### Directions for this task
Give the data again exactly, without its images.

+++ Study material

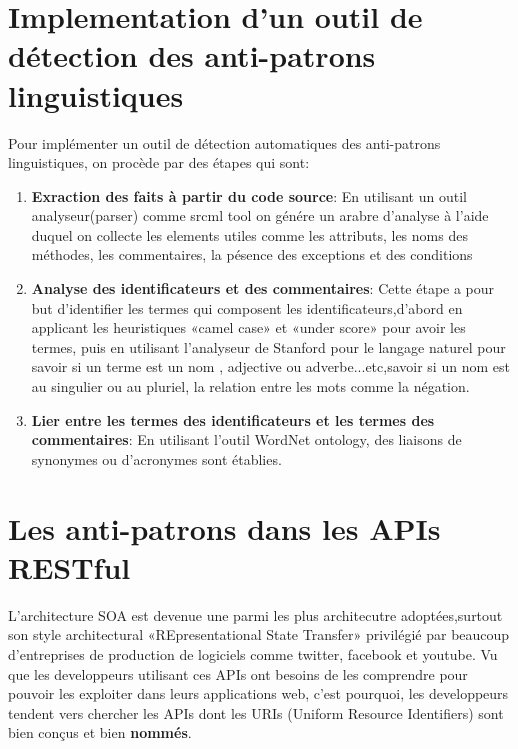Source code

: \section{Implementation d’un outil de  détection des anti-patrons linguistiques}
Pour implémenter un outil de détection automatiques des anti-patrons linguistiques, on procède par des étapes qui sont\cite{arnaoudova2013new}:\\
\begin{enumerate}
    

\item \textbf {Exraction des faits à partir du code source}: En utilisant un outil analyseur(parser) comme srcml tool on génére un arabre d’analyse à l’aide duquel on collecte les elements utiles comme les attributs, les noms des méthodes, les commentaires, la pésence des exceptions et des conditions
\item \textbf {Analyse des identificateurs et des commentaires}:
Cette étape a pour but d’identifier les termes qui composent les identificateurs,d’abord en applicant les heuristiques «camel case» et «under score» pour avoir les termes, puis en utilisant l’analyseur de Stanford pour le langage naturel pour savoir si un terme est un nom , adjective ou adverbe...etc,savoir si un nom est au singulier ou au pluriel, la relation entre les mots comme la négation.
\item \textbf{Lier entre les termes des identificateurs et les termes des commentaires}: En utilisant l’outil WordNet ontology, des liaisons de synonymes ou  d’acronymes sont établies.
\end{enumerate}

\section{Les anti-patrons dans les APIs RESTful}
L’architecture SOA est devenue une parmi les plus architecutre adoptées,surtout son style architectural «REpresentational State Transfer» privilégié par beaucoup d’entreprises de production de logiciels comme twitter, facebook et youtube.
Vu que les developpeurs utilisant ces APIs ont besoins de les comprendre pour pouvoir les exploiter dans leurs applications web, c’est pourquoi, les developpeurs tendent vers chercher les APIs dont les URIs (Uniform Resource Identifiers) sont bien conçus et bien \textbf{nommés}.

++++++

### Exercise response
Source code

: \section{Implementation d’un outil de  détection des anti-patrons linguistiques}
Pour implémenter un outil de détection automatiques des anti-patrons linguistiques, on procède par des étapes qui sont\cite{arnaoudova2013new}:\\
\begin{enumerate}
    

\item \textbf {Exraction des faits à partir du code source}: En utilisant un outil analyseur(parser) comme srcml tool on génére un arabre d’analyse à l’aide duquel on collecte les elements utiles comme les attributs, les noms des méthodes, les commentaires, la pésence des exceptions et des conditions
\item \textbf {Analyse des identificateurs et des commentaires}:
Cette étape a pour but d’identifier les termes qui composent les identificateurs,d’abord en applicant les heuristiques «camel case» et «under score» pour avoir les termes, puis en utilisant l’analyseur de Stanford pour le langage naturel pour savoir si un terme est un nom , adjective ou adverbe...etc,savoir si un nom est au singulier ou au pluriel, la relation entre les mots comme la négation.
\item \textbf{Lier entre les termes des identificateurs et les termes des commentaires}: En utilisant l’outil WordNet ontology, des liaisons de synonymes ou  d’acronymes sont établies.
\end{enumerate}

\section{Les anti-patrons dans les APIs RESTful}
L’architecture SOA est devenue une parmi les plus architecutre adoptées,surtout son style architectural «REpresentational State Transfer» privilégié par beaucoup d’entreprises de production de logiciels comme twitter, facebook et youtube.
Vu que les developpeurs utilisant ces APIs ont besoins de les comprendre pour pouvoir les exploiter dans leurs applications web, c’est pourquoi, les developpeurs tendent vers chercher les APIs dont les URIs (Uniform Resource Identifiers) sont bien conçus et bien \textbf{nommés}.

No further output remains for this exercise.